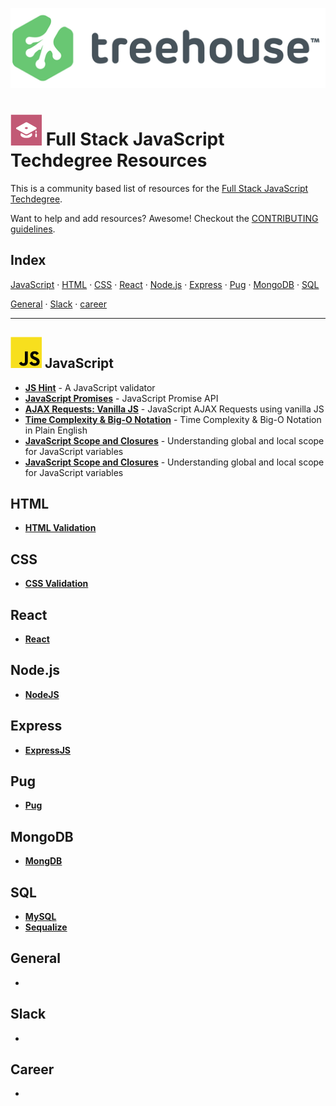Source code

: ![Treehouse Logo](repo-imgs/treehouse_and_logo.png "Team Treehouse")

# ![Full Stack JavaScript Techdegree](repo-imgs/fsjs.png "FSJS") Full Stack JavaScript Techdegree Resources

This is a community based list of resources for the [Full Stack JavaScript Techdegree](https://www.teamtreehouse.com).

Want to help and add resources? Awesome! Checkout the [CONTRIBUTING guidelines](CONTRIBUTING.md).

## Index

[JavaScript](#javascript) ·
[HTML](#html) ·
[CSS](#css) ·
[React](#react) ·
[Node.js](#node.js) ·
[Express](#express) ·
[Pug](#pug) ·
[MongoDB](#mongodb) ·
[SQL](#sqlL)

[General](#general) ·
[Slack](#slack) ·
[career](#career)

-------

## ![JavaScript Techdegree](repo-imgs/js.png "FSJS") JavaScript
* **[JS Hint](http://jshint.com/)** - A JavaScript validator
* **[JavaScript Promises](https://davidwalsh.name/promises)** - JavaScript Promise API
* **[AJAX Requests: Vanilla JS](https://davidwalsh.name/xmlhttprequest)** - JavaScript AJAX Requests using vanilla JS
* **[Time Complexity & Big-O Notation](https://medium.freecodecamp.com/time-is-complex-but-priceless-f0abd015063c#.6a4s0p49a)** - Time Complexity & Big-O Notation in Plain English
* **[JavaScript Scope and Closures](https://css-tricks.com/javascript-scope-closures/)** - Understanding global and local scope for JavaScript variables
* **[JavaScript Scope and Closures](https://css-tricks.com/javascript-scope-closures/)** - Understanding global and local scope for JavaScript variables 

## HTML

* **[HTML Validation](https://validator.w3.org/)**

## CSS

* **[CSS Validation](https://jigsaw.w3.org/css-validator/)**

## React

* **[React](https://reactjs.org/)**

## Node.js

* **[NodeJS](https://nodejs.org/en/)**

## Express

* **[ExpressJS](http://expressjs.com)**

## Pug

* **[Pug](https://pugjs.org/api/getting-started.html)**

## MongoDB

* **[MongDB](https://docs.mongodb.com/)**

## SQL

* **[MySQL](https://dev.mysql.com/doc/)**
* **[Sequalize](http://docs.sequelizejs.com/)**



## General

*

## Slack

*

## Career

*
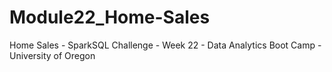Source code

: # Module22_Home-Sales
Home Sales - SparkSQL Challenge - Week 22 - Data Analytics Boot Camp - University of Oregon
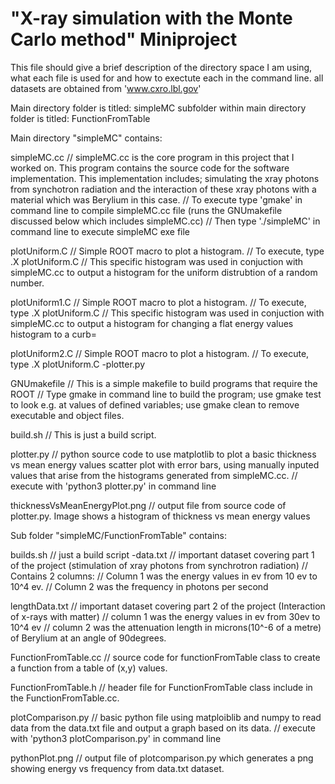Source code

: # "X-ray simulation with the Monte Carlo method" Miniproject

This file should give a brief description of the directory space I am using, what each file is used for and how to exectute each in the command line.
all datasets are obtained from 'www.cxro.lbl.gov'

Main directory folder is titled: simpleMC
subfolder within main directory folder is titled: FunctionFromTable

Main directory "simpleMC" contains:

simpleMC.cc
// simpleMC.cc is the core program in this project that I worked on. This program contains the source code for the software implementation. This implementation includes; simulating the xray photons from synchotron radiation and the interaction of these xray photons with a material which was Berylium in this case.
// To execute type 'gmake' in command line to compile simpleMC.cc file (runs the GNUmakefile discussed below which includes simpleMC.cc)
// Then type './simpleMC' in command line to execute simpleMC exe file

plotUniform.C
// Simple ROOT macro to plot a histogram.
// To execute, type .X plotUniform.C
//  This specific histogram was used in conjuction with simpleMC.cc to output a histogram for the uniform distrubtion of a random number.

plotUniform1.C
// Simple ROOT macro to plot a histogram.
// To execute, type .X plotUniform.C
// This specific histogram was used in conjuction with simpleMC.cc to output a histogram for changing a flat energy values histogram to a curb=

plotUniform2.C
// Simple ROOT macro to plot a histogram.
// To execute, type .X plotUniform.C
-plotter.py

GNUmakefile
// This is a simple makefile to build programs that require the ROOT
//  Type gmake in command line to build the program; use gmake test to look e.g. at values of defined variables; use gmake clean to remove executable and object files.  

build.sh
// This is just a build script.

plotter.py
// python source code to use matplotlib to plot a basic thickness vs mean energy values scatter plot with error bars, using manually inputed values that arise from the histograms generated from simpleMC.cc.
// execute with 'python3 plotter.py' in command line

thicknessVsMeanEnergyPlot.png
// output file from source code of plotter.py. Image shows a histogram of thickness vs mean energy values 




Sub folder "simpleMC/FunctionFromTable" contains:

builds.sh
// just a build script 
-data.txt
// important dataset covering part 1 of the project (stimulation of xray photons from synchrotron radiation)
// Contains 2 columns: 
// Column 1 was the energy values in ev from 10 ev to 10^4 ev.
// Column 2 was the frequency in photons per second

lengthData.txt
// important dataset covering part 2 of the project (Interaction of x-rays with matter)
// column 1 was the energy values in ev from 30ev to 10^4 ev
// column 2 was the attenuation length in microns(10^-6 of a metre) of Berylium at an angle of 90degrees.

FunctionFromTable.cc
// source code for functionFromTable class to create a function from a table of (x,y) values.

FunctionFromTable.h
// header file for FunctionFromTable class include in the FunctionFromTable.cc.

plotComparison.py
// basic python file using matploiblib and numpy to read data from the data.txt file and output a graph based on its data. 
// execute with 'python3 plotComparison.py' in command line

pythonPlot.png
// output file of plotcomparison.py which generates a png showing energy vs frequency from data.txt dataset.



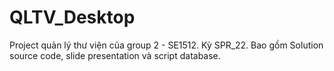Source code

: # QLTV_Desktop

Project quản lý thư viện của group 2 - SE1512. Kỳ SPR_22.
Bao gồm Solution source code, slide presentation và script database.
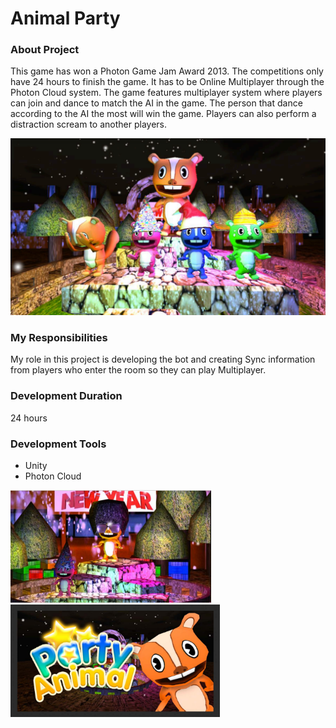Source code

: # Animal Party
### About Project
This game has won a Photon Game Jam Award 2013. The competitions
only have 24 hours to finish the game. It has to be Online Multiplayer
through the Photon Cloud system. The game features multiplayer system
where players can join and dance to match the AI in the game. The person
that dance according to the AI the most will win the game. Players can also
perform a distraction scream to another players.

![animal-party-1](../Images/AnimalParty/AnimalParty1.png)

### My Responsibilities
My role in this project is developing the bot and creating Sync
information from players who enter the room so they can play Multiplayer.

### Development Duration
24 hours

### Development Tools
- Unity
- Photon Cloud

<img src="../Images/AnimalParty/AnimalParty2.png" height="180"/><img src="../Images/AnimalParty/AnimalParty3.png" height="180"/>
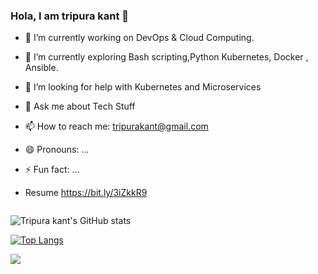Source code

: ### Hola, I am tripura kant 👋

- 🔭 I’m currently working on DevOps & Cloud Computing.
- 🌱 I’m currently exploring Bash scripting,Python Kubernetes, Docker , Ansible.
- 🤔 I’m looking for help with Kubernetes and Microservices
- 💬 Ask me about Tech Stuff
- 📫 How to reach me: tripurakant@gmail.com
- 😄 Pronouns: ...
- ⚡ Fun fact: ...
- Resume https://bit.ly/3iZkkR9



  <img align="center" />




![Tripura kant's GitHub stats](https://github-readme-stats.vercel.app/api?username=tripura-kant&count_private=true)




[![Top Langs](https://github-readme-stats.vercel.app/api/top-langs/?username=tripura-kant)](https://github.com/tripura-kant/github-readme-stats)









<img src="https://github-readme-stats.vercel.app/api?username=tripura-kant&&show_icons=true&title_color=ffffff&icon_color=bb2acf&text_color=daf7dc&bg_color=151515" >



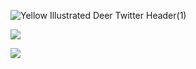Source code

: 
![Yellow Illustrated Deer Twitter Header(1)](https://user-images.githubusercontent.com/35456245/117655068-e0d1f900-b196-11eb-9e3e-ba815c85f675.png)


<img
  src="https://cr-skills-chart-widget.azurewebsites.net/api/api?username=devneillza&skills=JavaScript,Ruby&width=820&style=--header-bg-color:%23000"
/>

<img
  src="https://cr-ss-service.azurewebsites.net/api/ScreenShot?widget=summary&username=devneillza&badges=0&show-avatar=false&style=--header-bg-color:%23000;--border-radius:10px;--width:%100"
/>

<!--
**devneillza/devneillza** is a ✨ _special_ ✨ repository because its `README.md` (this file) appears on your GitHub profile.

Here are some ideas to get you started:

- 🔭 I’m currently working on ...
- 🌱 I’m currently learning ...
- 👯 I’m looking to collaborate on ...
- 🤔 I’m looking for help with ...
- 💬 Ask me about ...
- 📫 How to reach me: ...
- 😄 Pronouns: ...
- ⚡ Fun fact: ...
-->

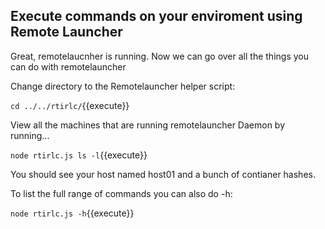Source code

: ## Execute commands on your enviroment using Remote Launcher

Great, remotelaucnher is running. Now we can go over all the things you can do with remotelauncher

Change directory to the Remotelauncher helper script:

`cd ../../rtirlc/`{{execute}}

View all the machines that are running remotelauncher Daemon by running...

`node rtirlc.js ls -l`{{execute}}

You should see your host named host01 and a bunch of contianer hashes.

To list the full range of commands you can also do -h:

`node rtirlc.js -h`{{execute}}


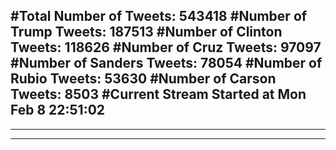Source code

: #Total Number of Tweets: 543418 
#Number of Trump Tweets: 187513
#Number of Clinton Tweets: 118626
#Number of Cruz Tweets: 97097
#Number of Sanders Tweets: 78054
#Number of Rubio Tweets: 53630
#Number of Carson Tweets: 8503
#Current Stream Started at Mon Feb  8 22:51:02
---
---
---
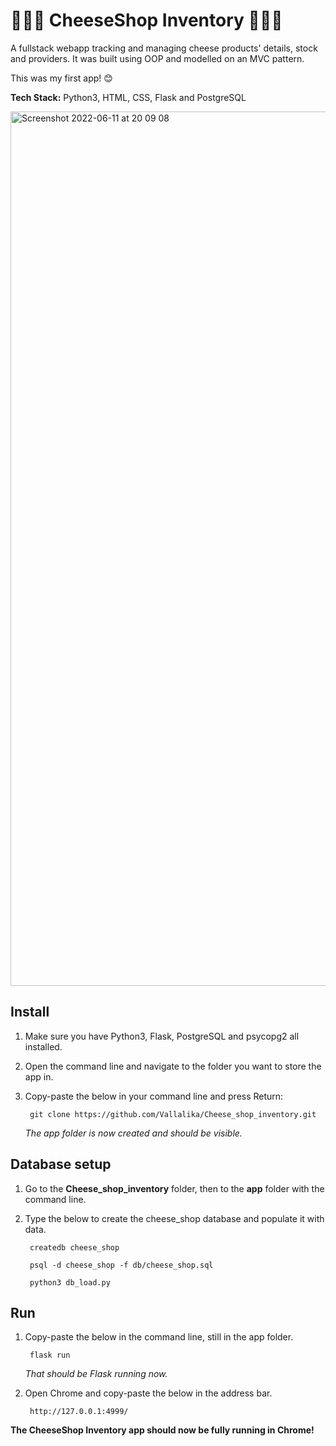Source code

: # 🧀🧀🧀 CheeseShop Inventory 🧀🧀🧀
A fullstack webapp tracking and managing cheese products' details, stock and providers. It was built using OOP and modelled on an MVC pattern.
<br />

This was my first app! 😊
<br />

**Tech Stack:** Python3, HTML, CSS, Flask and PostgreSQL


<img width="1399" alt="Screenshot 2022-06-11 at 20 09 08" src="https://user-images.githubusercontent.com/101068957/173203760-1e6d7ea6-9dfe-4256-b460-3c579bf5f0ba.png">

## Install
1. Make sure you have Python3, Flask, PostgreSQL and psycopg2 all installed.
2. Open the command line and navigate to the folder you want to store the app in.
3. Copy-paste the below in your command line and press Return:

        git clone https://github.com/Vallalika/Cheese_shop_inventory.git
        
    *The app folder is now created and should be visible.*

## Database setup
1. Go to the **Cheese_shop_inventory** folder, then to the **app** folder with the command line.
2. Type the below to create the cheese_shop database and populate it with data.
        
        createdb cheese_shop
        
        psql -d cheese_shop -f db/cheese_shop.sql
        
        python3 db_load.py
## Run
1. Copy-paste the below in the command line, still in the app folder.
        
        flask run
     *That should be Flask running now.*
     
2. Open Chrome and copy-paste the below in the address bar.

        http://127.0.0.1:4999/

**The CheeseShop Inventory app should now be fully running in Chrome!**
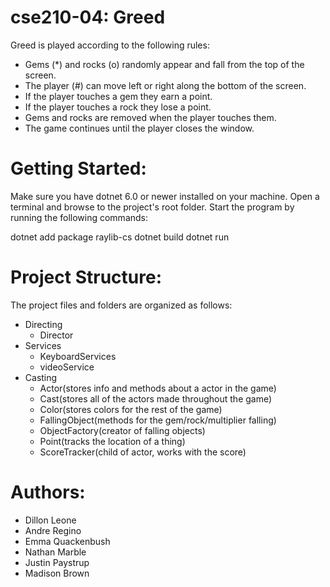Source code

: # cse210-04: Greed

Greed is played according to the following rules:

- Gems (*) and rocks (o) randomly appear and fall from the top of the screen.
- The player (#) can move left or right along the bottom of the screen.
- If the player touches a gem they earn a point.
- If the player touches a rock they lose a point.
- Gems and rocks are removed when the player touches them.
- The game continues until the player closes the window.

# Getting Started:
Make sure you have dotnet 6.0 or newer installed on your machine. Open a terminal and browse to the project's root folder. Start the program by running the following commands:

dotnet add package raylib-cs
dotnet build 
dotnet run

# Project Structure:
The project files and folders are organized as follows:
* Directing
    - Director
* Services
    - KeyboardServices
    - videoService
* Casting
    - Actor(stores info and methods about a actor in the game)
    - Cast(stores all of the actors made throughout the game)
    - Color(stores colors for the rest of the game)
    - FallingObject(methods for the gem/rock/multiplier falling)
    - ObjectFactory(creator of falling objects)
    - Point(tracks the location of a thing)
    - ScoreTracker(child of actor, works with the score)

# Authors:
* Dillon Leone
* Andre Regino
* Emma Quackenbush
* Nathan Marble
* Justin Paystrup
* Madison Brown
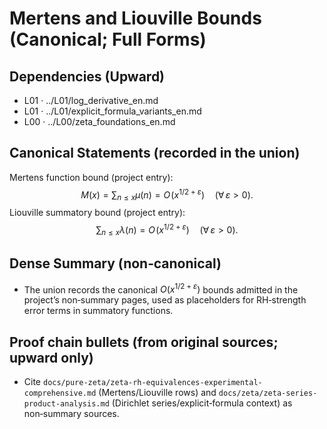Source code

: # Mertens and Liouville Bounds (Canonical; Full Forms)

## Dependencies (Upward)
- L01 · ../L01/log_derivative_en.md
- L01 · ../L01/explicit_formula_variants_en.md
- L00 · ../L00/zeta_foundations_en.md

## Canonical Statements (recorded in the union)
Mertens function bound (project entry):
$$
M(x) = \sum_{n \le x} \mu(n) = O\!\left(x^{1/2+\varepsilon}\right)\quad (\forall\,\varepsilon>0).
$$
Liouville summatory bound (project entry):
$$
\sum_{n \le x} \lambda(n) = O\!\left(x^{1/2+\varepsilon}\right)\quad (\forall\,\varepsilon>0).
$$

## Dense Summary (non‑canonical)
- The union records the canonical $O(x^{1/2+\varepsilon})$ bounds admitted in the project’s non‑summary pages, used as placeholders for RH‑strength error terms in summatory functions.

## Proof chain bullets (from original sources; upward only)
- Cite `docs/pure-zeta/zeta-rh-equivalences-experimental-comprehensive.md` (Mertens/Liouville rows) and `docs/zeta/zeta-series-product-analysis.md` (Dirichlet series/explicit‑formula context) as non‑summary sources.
-*-
Every line from the top of the material above through the line with "[HTML](#html) ·" should be duplicated exactly, please; leave out the pictures.

Source code

: ![Treehouse Logo](repo-imgs/treehouse_and_logo.png "Team Treehouse")

# ![Full Stack JavaScript Techdegree](repo-imgs/fsjs.png "FSJS") Full Stack JavaScript Techdegree Resources

This is a community based list of resources for the [Full Stack JavaScript Techdegree](https://www.teamtreehouse.com).

Want to help and add resources? Awesome! Checkout the [CONTRIBUTING guidelines](CONTRIBUTING.md).

## Index

[JavaScript](#javascript) ·
[HTML](#html) ·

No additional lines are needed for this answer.